> TASK PROMPT
Pick out all lines in the listing holding the string "datasets" and copy them.

> DATA FOR PROCESSING
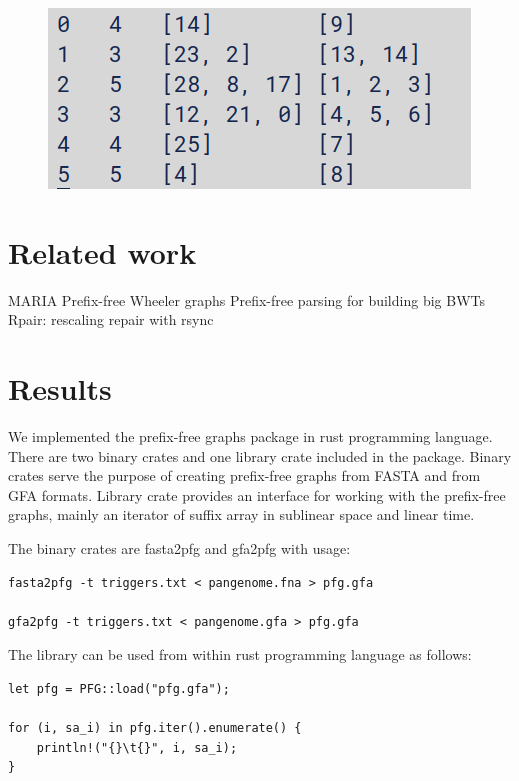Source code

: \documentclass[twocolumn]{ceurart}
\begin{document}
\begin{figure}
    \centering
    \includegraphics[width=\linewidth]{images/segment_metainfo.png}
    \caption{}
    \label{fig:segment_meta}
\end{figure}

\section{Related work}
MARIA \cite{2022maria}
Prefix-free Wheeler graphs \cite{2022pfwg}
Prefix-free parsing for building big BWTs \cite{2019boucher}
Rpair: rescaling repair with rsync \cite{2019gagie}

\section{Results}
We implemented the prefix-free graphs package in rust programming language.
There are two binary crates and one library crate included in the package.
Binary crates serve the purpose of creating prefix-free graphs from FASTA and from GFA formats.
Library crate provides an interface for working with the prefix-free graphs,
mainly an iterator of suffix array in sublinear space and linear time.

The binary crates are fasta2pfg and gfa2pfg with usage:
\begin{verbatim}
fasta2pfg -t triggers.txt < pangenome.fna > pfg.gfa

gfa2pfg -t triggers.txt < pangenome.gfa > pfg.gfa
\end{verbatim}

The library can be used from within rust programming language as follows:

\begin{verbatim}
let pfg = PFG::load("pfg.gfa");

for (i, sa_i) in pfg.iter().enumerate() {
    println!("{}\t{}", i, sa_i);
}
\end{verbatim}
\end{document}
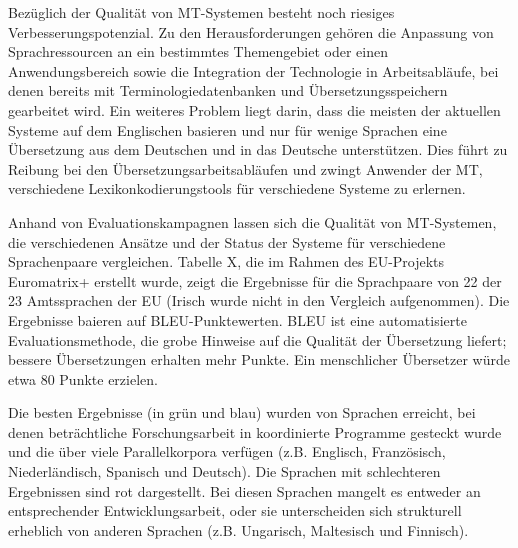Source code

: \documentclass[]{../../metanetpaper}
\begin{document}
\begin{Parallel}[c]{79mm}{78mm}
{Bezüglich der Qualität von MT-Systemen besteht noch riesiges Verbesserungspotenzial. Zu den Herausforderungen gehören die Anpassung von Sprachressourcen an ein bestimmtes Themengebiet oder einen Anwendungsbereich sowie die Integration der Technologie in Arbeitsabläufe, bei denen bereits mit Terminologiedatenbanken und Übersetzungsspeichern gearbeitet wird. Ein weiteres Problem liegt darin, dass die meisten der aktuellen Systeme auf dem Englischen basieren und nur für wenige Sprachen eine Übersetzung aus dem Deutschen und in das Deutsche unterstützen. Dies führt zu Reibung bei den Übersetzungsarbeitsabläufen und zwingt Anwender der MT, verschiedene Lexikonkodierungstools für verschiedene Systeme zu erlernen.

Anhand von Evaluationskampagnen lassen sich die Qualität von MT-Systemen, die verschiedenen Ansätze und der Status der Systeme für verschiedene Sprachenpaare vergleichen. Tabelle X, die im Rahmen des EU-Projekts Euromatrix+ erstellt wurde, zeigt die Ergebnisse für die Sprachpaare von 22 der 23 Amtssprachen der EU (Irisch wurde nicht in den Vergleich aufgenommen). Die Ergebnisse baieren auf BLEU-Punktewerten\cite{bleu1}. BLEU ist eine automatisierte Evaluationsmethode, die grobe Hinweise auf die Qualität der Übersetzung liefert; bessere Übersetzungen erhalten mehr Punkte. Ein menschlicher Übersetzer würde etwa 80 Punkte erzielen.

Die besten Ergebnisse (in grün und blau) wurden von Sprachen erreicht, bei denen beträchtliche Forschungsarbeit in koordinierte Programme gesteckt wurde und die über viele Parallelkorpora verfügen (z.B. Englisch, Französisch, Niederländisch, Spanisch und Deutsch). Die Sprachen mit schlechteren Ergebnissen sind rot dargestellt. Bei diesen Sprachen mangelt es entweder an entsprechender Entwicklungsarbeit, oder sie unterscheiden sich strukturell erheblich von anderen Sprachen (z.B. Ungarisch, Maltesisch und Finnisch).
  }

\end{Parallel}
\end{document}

==

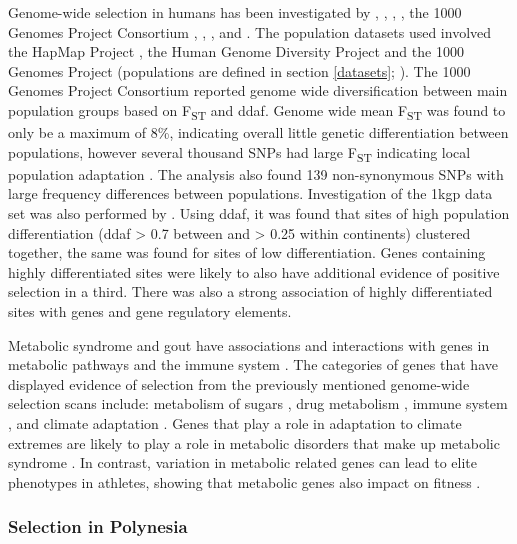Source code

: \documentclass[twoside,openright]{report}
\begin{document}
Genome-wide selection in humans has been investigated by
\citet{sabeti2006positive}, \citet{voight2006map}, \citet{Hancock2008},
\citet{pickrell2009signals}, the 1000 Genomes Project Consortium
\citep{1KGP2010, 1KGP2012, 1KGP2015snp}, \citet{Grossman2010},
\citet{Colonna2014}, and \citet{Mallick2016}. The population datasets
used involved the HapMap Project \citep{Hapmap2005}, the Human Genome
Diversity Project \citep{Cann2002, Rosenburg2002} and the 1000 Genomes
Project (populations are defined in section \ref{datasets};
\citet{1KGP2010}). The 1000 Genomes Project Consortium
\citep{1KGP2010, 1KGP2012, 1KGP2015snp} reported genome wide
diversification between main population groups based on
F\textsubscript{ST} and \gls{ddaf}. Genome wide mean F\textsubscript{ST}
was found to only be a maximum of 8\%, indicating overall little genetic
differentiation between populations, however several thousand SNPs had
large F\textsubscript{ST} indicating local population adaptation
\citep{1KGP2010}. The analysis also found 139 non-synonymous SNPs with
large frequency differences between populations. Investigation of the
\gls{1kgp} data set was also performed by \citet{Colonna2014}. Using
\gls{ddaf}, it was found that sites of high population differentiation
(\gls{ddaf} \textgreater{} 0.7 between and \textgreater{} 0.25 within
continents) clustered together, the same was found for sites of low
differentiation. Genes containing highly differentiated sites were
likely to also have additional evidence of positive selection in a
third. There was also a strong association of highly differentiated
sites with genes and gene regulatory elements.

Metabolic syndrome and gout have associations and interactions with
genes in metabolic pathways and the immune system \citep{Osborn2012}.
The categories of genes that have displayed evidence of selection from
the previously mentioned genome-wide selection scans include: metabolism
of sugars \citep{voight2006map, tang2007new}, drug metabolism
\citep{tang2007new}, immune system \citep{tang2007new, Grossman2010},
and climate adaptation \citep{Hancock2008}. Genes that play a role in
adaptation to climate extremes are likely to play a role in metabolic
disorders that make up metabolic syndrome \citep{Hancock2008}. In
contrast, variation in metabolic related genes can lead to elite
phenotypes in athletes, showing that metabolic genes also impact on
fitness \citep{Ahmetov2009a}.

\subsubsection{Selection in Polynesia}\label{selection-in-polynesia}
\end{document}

> SOLUTION FOR THIS PROBLEM
\citet{Colonna2014}, and \citet{Mallick2016}. The population datasets
Project (populations are defined in section \ref{datasets};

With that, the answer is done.